(RAW DATA):
---*---

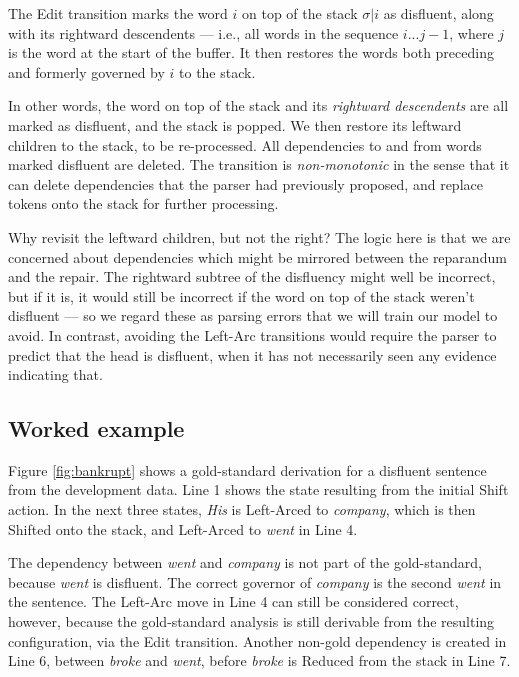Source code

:\documentclass[11pt,letterpaper]{article}
\begin{document}
The Edit transition marks the word $i$ on top of the stack $\sigma | i$ as
disfluent, along with its rightward descendents --- i.e., all words in the
sequence $i...j-1$, where $j$ is the word at the start of the buffer. It then
restores the words both preceding and formerly governed by $i$ to the stack.

In other words, the word on top of the stack and its \emph{rightward descendents}
are all marked as disfluent, and the stack is popped. We then restore its
leftward children to the stack, to be re-processed.
All dependencies to and from words marked disfluent are deleted. 
The transition is \emph{non-monotonic} in the sense that it can delete dependencies
that the parser had previously proposed, and replace tokens onto the stack for
further processing. 

Why revisit the leftward children, but not the right? The logic here is that we
are concerned about dependencies which might be mirrored between the reparandum
and the repair. The rightward subtree of the disfluency might well be incorrect,
but if it is, it would still be incorrect if the word on top of the stack weren't
disfluent --– so we regard these as parsing errors that we will train our model
to avoid. In contrast, avoiding the Left-Arc transitions would require the parser to
predict that the head is disfluent, when it has not necessarily seen any evidence
indicating that.

\subsection{Worked example}

Figure \ref{fig:bankrupt} shows a gold-standard derivation for a disfluent sentence
from the development data.
Line 1 shows the state resulting from the initial Shift action.  In the next three
states, \emph{His} is Left-Arced to \emph{company}, which is then Shifted onto
the stack, and Left-Arced to \emph{went} in Line 4.

The dependency between \emph{went} and \emph{company} is not part of the gold-standard,
because \emph{went} is disfluent.  The correct governor of \emph{company} is the
second \emph{went} in the sentence.  The Left-Arc move in Line 4 can still
be considered correct, however, because the gold-standard analysis is still
derivable from the resulting configuration, via the Edit transition.
Another non-gold dependency is created in Line 6, between \emph{broke} and \emph{went},
before \emph{broke} is Reduced from the stack in Line 7.
\end{document}

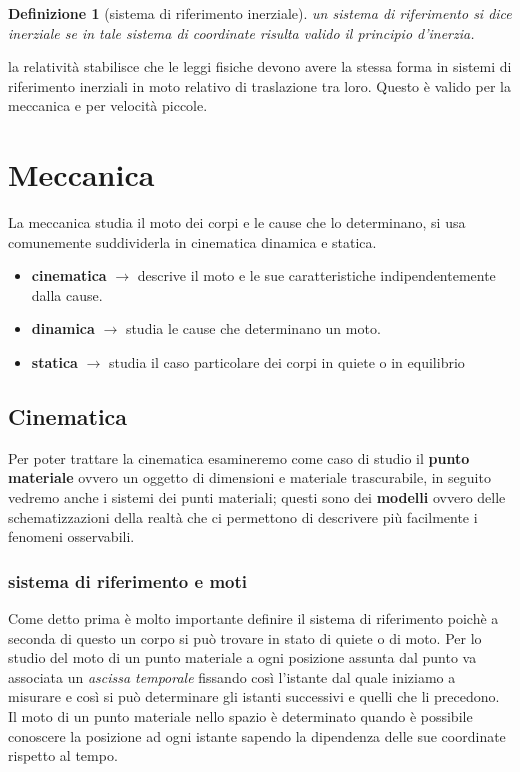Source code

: \documentclass[a4paper,11pt,oneside]{book}
\theoremstyle{dispense}
\newtheorem{definizione}{Definizione}[chapter]
\begin{document}
\begin{definizione}[sistema di riferimento inerziale]
un sistema di riferimento si dice inerziale se in tale sistema di coordinate risulta valido il principio d'inerzia.\\
\end{definizione}

la relatività stabilisce che le leggi fisiche devono avere la stessa forma in sistemi di riferimento inerziali in moto relativo di traslazione tra loro. Questo è valido per la meccanica e per velocità piccole. 

\newpage
\chapter{Meccanica}
La meccanica studia il moto dei corpi e le cause che lo determinano, si usa comunemente suddividerla in cinematica dinamica e statica.
\begin{itemize}
\item \textbf{cinematica} $\to$ descrive il moto e le sue caratteristiche indipendentemente dalla cause.
\item \textbf{dinamica} $\to$ studia le cause che determinano un moto.
\item \textbf{statica} $\to$ studia il caso particolare dei corpi in quiete o in equilibrio 
\end{itemize}
\section{Cinematica}
Per poter trattare la cinematica esamineremo come caso di studio il \textbf{punto materiale} ovvero un oggetto di dimensioni e materiale trascurabile, in seguito vedremo anche i sistemi dei punti materiali; questi sono dei \textbf{modelli} ovvero delle schematizzazioni della realtà che ci permettono di descrivere più facilmente i fenomeni osservabili.\\
\subsection{sistema di riferimento e moti}
 Come detto prima è molto importante definire il sistema di riferimento poichè a seconda di questo un corpo si può trovare in stato di quiete o di moto. Per lo studio del moto di un punto materiale a ogni posizione assunta dal punto va associata un  \textit{ascissa temporale } fissando così l'istante dal quale iniziamo a misurare e così si può determinare gli istanti successivi e quelli che li precedono. \\
Il moto di un punto materiale nello spazio  è determinato quando è possibile conoscere la posizione ad ogni istante sapendo la dipendenza delle sue coordinate rispetto al tempo.
\noindent
\end{document}

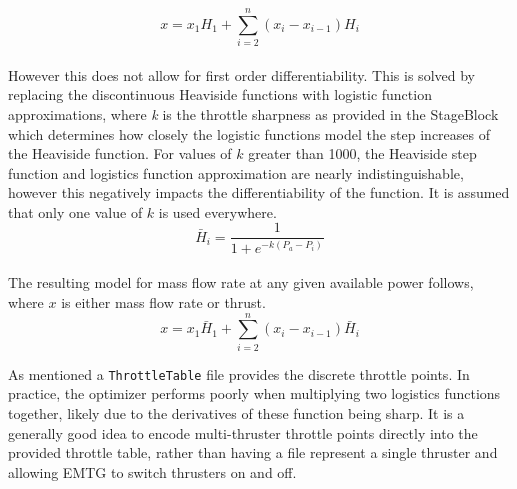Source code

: {\begin{equation}
        x = x_1 H_1 + \sum_{i=2}^{n}\left(x_i - x_{i-1}\right) H_i
    \end{equation} \\
    However this does not allow for first order differentiability. This is solved by replacing the discontinuous Heaviside functions with logistic function approximations, where {\it k} is the throttle sharpness as provided in the StageBlock which determines how closely the logistic functions model the step increases of the Heaviside function. For values of $k$ greater than 1000, the Heaviside step function and logistics function approximation are nearly indistinguishable, however this negatively impacts the differentiability of the function. It is assumed that only one value of $k$ is used everywhere.
    \begin{equation}
        \bar{H}_i = \frac{1}{1 + e^{-k (P_a - P_i)}}
    \end{equation} \\
    The resulting model for mass flow rate at any given available power follows, where $x$ is either mass flow rate or thrust.
    \begin{equation}
        x = x_1 \bar{H}_1 + \sum_{i=2}^{n}\left(x_i - x_{i-1}\right) \bar{H}_i
    \end{equation}

    As mentioned a {\tt ThrottleTable} file provides the discrete throttle points. In practice, the optimizer performs poorly when multiplying two logistics functions together, likely due to the derivatives of these function being sharp. It is a generally good idea to encode multi-thruster throttle points directly into the provided throttle table, rather than having a file represent a single thruster and allowing \ac{EMTG} to switch thrusters on and off.
    }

---*---

Type the listing above out again exactly, and omit all pictures.

(EXERCISE ANSWER):
Source code

:\documentclass[11pt,letterpaper]{article}
\begin{document}
The Edit transition marks the word $i$ on top of the stack $\sigma | i$ as
disfluent, along with its rightward descendents --- i.e., all words in the
sequence $i...j-1$, where $j$ is the word at the start of the buffer. It then
restores the words both preceding and formerly governed by $i$ to the stack.

In other words, the word on top of the stack and its \emph{rightward descendents}
are all marked as disfluent, and the stack is popped. We then restore its
leftward children to the stack, to be re-processed.
All dependencies to and from words marked disfluent are deleted. 
The transition is \emph{non-monotonic} in the sense that it can delete dependencies
that the parser had previously proposed, and replace tokens onto the stack for
further processing. 

Why revisit the leftward children, but not the right? The logic here is that we
are concerned about dependencies which might be mirrored between the reparandum
and the repair. The rightward subtree of the disfluency might well be incorrect,
but if it is, it would still be incorrect if the word on top of the stack weren't
disfluent --– so we regard these as parsing errors that we will train our model
to avoid. In contrast, avoiding the Left-Arc transitions would require the parser to
predict that the head is disfluent, when it has not necessarily seen any evidence
indicating that.

\subsection{Worked example}

Figure \ref{fig:bankrupt} shows a gold-standard derivation for a disfluent sentence
from the development data.
Line 1 shows the state resulting from the initial Shift action.  In the next three
states, \emph{His} is Left-Arced to \emph{company}, which is then Shifted onto
the stack, and Left-Arced to \emph{went} in Line 4.

The dependency between \emph{went} and \emph{company} is not part of the gold-standard,
because \emph{went} is disfluent.  The correct governor of \emph{company} is the
second \emph{went} in the sentence.  The Left-Arc move in Line 4 can still
be considered correct, however, because the gold-standard analysis is still
derivable from the resulting configuration, via the Edit transition.
Another non-gold dependency is created in Line 6, between \emph{broke} and \emph{went},
before \emph{broke} is Reduced from the stack in Line 7.
\end{document}

Source code

: \documentclass[a4paper,11pt,oneside]{book}
\theoremstyle{dispense}
\newtheorem{definizione}{Definizione}[chapter]
\begin{document}
\begin{definizione}[sistema di riferimento inerziale]
un sistema di riferimento si dice inerziale se in tale sistema di coordinate risulta valido il principio d'inerzia.\\
\end{definizione}

la relatività stabilisce che le leggi fisiche devono avere la stessa forma in sistemi di riferimento inerziali in moto relativo di traslazione tra loro. Questo è valido per la meccanica e per velocità piccole. 

\newpage
\chapter{Meccanica}
La meccanica studia il moto dei corpi e le cause che lo determinano, si usa comunemente suddividerla in cinematica dinamica e statica.
\begin{itemize}
\item \textbf{cinematica} $\to$ descrive il moto e le sue caratteristiche indipendentemente dalla cause.
\item \textbf{dinamica} $\to$ studia le cause che determinano un moto.
\item \textbf{statica} $\to$ studia il caso particolare dei corpi in quiete o in equilibrio 
\end{itemize}
\section{Cinematica}
Per poter trattare la cinematica esamineremo come caso di studio il \textbf{punto materiale} ovvero un oggetto di dimensioni e materiale trascurabile, in seguito vedremo anche i sistemi dei punti materiali; questi sono dei \textbf{modelli} ovvero delle schematizzazioni della realtà che ci permettono di descrivere più facilmente i fenomeni osservabili.\\
\subsection{sistema di riferimento e moti}
 Come detto prima è molto importante definire il sistema di riferimento poichè a seconda di questo un corpo si può trovare in stato di quiete o di moto. Per lo studio del moto di un punto materiale a ogni posizione assunta dal punto va associata un  \textit{ascissa temporale } fissando così l'istante dal quale iniziamo a misurare e così si può determinare gli istanti successivi e quelli che li precedono. \\
Il moto di un punto materiale nello spazio  è determinato quando è possibile conoscere la posizione ad ogni istante sapendo la dipendenza delle sue coordinate rispetto al tempo.
\noindent
\end{document}

Source code

: {\begin{equation}
        x = x_1 H_1 + \sum_{i=2}^{n}\left(x_i - x_{i-1}\right) H_i
    \end{equation} \\
    However this does not allow for first order differentiability. This is solved by replacing the discontinuous Heaviside functions with logistic function approximations, where {\it k} is the throttle sharpness as provided in the StageBlock which determines how closely the logistic functions model the step increases of the Heaviside function. For values of $k$ greater than 1000, the Heaviside step function and logistics function approximation are nearly indistinguishable, however this negatively impacts the differentiability of the function. It is assumed that only one value of $k$ is used everywhere.
    \begin{equation}
        \bar{H}_i = \frac{1}{1 + e^{-k (P_a - P_i)}}
    \end{equation} \\
    The resulting model for mass flow rate at any given available power follows, where $x$ is either mass flow rate or thrust.
    \begin{equation}
        x = x_1 \bar{H}_1 + \sum_{i=2}^{n}\left(x_i - x_{i-1}\right) \bar{H}_i
    \end{equation}

    As mentioned a {\tt ThrottleTable} file provides the discrete throttle points. In practice, the optimizer performs poorly when multiplying two logistics functions together, likely due to the derivatives of these function being sharp. It is a generally good idea to encode multi-thruster throttle points directly into the provided throttle table, rather than having a file represent a single thruster and allowing \ac{EMTG} to switch thrusters on and off.
    }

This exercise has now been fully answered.